**WHAT IS BEING ASKED:**
The expected output is the full set of entries, printed exactly, without pictures.

**EXERCISE DATA:**
------------------------------------------------------------

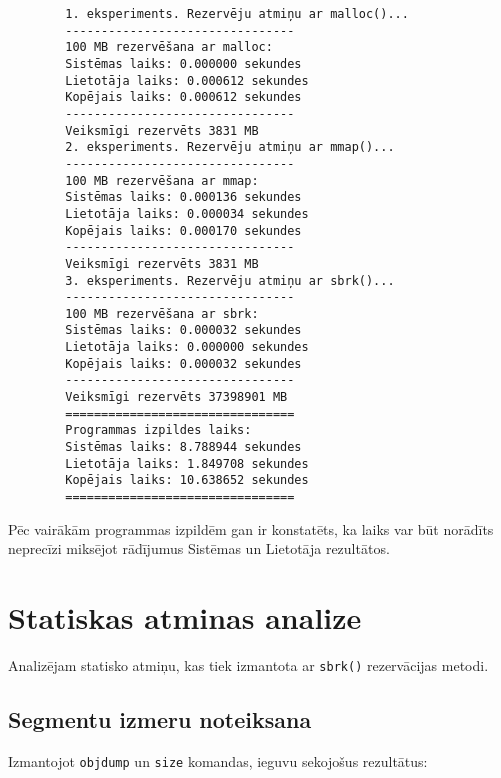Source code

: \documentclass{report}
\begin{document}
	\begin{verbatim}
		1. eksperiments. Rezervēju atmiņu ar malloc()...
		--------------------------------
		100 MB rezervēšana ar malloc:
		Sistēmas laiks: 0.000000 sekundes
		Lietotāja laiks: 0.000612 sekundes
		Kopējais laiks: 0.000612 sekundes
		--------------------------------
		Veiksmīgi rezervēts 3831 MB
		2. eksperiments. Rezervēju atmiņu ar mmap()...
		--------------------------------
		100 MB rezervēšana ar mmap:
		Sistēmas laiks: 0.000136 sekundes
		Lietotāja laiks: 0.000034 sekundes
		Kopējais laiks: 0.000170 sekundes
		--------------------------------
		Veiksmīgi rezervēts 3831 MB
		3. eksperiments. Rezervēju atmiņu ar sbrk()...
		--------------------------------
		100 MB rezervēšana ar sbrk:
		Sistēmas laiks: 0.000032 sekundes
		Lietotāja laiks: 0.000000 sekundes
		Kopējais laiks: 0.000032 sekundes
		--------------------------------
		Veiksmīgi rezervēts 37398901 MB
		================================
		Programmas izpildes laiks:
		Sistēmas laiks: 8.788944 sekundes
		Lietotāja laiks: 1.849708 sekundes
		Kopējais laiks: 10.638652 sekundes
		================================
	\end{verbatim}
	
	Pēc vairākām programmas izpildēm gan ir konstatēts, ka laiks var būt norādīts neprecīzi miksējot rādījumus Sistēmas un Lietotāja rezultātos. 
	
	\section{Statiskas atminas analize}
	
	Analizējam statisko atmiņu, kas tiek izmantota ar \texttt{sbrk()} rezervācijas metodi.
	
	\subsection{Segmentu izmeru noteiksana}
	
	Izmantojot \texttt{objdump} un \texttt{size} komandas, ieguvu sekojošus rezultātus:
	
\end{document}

------------------------------------------------------------

**RESPONSE FOR THIS EXERCISE:**
Source code

: \documentclass{report}
\begin{document}
	\begin{verbatim}
		1. eksperiments. Rezervēju atmiņu ar malloc()...
		--------------------------------
		100 MB rezervēšana ar malloc:
		Sistēmas laiks: 0.000000 sekundes
		Lietotāja laiks: 0.000612 sekundes
		Kopējais laiks: 0.000612 sekundes
		--------------------------------
		Veiksmīgi rezervēts 3831 MB
		2. eksperiments. Rezervēju atmiņu ar mmap()...
		--------------------------------
		100 MB rezervēšana ar mmap:
		Sistēmas laiks: 0.000136 sekundes
		Lietotāja laiks: 0.000034 sekundes
		Kopējais laiks: 0.000170 sekundes
		--------------------------------
		Veiksmīgi rezervēts 3831 MB
		3. eksperiments. Rezervēju atmiņu ar sbrk()...
		--------------------------------
		100 MB rezervēšana ar sbrk:
		Sistēmas laiks: 0.000032 sekundes
		Lietotāja laiks: 0.000000 sekundes
		Kopējais laiks: 0.000032 sekundes
		--------------------------------
		Veiksmīgi rezervēts 37398901 MB
		================================
		Programmas izpildes laiks:
		Sistēmas laiks: 8.788944 sekundes
		Lietotāja laiks: 1.849708 sekundes
		Kopējais laiks: 10.638652 sekundes
		================================
	\end{verbatim}
	
	Pēc vairākām programmas izpildēm gan ir konstatēts, ka laiks var būt norādīts neprecīzi miksējot rādījumus Sistēmas un Lietotāja rezultātos. 
	
	\section{Statiskas atminas analize}
	
	Analizējam statisko atmiņu, kas tiek izmantota ar \texttt{sbrk()} rezervācijas metodi.
	
	\subsection{Segmentu izmeru noteiksana}
	
	Izmantojot \texttt{objdump} un \texttt{size} komandas, ieguvu sekojošus rezultātus:
	
\end{document}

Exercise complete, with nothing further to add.